Venezuelan President Nicolas Maduro began a trip to China and OPEC member countries late on Sunday in search of financial support as his country reels from falling oil prices and a tattered economy.
The South American oil giant confirmed on Tuesday that it has entered recession, while annual inflation topped 63 percent, exacerbating the outlook for an economy already hit by global crashing oil prices and import shortages.
“It’s a very important tour ... to tackle new projects, to address the circumstances affecting our country, including the depletion of revenues due to plummeting oil prices,” Maduro said in a radio and television address from the Miraflores presidential palace.
Maduro said he would discuss economic, financial, energy, technological, educational and development projects with Chinese President Xi Jinping (習近平).
Maduro had been expected to announce exchange measures to address these issues. Instead, the president announced the creation of a strategic reserve, appointed a new board for the entity that manages currency exchange controls and created new agencies to control the distribution of commodities.
The price of Venezuelan oil has dropped more than 50 percent since June last year, trading at US$46.97 at the end of last month.

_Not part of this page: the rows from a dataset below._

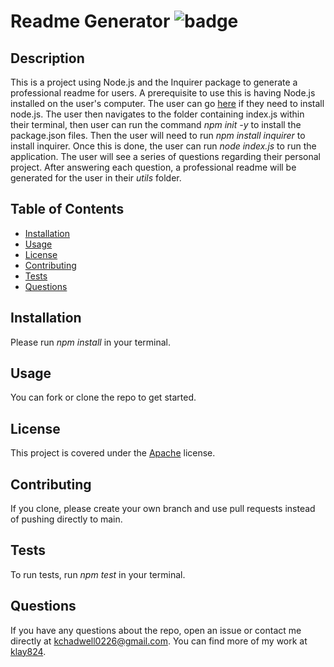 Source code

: # Readme Generator ![badge](https://img.shields.io/badge/license-Apache-orange)
    
    
## Description
This is a project using Node.js and the Inquirer package to generate a professional readme for users. A prerequisite to use this is having Node.js installed on the user's computer. The user can go [here](https://nodejs/org/en/) if they need to install node.js. The user then navigates to the folder containing index.js within their terminal, then user can run the command *npm init -y* to install the package.json files. Then the user will need to run *npm install inquirer* to install inquirer. Once this is done, the user can run *node index.js* to run the application. The user will see a series of questions regarding their personal project. After answering each question, a professional readme will be generated for the user in their *utils* folder.


## Table of Contents
* [Installation](#installation)
* [Usage](#usage)
* [License](#license)
* [Contributing](#contributing)
* [Tests](#tests)
* [Questions](#questions)
    

## Installation
Please run *npm install* in your terminal.


## Usage
You can fork or clone the repo to get started.

## License

This project is covered under the [Apache](https://opensource.org/licenses/Apache-2.0/) license.


## Contributing
If you clone, please create your own branch and use pull requests instead of pushing directly to main.


## Tests
To run tests, run *npm test* in your terminal.


## Questions
If you have any questions about the repo, open an issue or contact me directly at kchadwell0226@gmail.com. You can find more of my work at [klay824](https://github.com/klay824/). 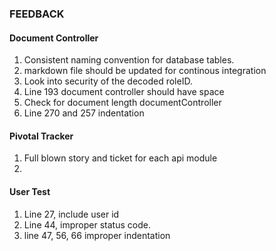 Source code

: ### FEEDBACK

#### Document Controller
1. Consistent naming convention for database tables.
2. markdown file should be updated for continous integration
3. Look into security of the decoded roleID.
4. Line 193 document controller should have space
5. Check for document length documentController
6. Line 270 and 257 indentation

#### Pivotal Tracker
1. Full blown story and ticket for each api module
2. 

#### User Test
1. Line 27, include user id
2. Line 44, improper status code.
3. line 47, 56, 66 improper indentation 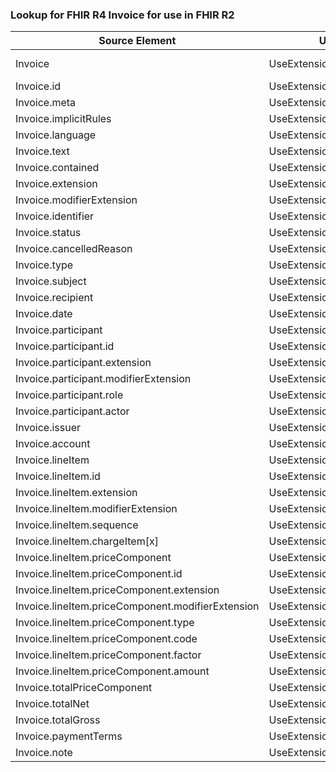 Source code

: ### Lookup for FHIR R4 Invoice for use in FHIR R2

| Source Element | Usage | Target |
| -------------- | ----- | ------ |
| Invoice | UseExtension | http://hl7.org/fhir/4.0/StructureDefinition/extension-Invoice |
| Invoice.id | UseExtensionFromAncestor | - |
| Invoice.meta | UseExtensionFromAncestor | - |
| Invoice.implicitRules | UseExtensionFromAncestor | - |
| Invoice.language | UseExtensionFromAncestor | - |
| Invoice.text | UseExtensionFromAncestor | - |
| Invoice.contained | UseExtensionFromAncestor | - |
| Invoice.extension | UseExtensionFromAncestor | - |
| Invoice.modifierExtension | UseExtensionFromAncestor | - |
| Invoice.identifier | UseExtensionFromAncestor | - |
| Invoice.status | UseExtensionFromAncestor | - |
| Invoice.cancelledReason | UseExtensionFromAncestor | - |
| Invoice.type | UseExtensionFromAncestor | - |
| Invoice.subject | UseExtensionFromAncestor | - |
| Invoice.recipient | UseExtensionFromAncestor | - |
| Invoice.date | UseExtensionFromAncestor | - |
| Invoice.participant | UseExtensionFromAncestor | - |
| Invoice.participant.id | UseExtensionFromAncestor | - |
| Invoice.participant.extension | UseExtensionFromAncestor | - |
| Invoice.participant.modifierExtension | UseExtensionFromAncestor | - |
| Invoice.participant.role | UseExtensionFromAncestor | - |
| Invoice.participant.actor | UseExtensionFromAncestor | - |
| Invoice.issuer | UseExtensionFromAncestor | - |
| Invoice.account | UseExtensionFromAncestor | - |
| Invoice.lineItem | UseExtensionFromAncestor | - |
| Invoice.lineItem.id | UseExtensionFromAncestor | - |
| Invoice.lineItem.extension | UseExtensionFromAncestor | - |
| Invoice.lineItem.modifierExtension | UseExtensionFromAncestor | - |
| Invoice.lineItem.sequence | UseExtensionFromAncestor | - |
| Invoice.lineItem.chargeItem[x] | UseExtensionFromAncestor | - |
| Invoice.lineItem.priceComponent | UseExtensionFromAncestor | - |
| Invoice.lineItem.priceComponent.id | UseExtensionFromAncestor | - |
| Invoice.lineItem.priceComponent.extension | UseExtensionFromAncestor | - |
| Invoice.lineItem.priceComponent.modifierExtension | UseExtensionFromAncestor | - |
| Invoice.lineItem.priceComponent.type | UseExtensionFromAncestor | - |
| Invoice.lineItem.priceComponent.code | UseExtensionFromAncestor | - |
| Invoice.lineItem.priceComponent.factor | UseExtensionFromAncestor | - |
| Invoice.lineItem.priceComponent.amount | UseExtensionFromAncestor | - |
| Invoice.totalPriceComponent | UseExtensionFromAncestor | - |
| Invoice.totalNet | UseExtensionFromAncestor | - |
| Invoice.totalGross | UseExtensionFromAncestor | - |
| Invoice.paymentTerms | UseExtensionFromAncestor | - |
| Invoice.note | UseExtensionFromAncestor | - |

The fall in prices dramatically reduces the income of Venezuela, which gets 96 percent of its foreign currency from oil exports.
China has already agreed to a US$42 billion loan for the Caribbean country, of which it has already paid out US$24 billion.
During his visit, Maduro will also participate in the summit between China and the Community of Latin American and Caribbean States, or CELAC, scheduled for Thursday and Friday.
The Venezuelan leader will then head to several OPEC countries to “continue making efforts at the highest level for a strategy to recover” oil prices, though he did not specify which countries he would tour or when.
During an OPEC meeting in November last year, Venezuela made an ultimately unsuccessful lobbying effort to cut output as a way to stem the fall in oil prices.
Maduro, who started this year with his lowest popularity rating since he came to power nearly a year ago, announced earlier this week that the government would implement an “economic recovery program,” though he declined to address the details of the plan.
Venezuela is estimated to have the largest oil reserves in the world, but depends largely on imports for basic goods, including food and medicine.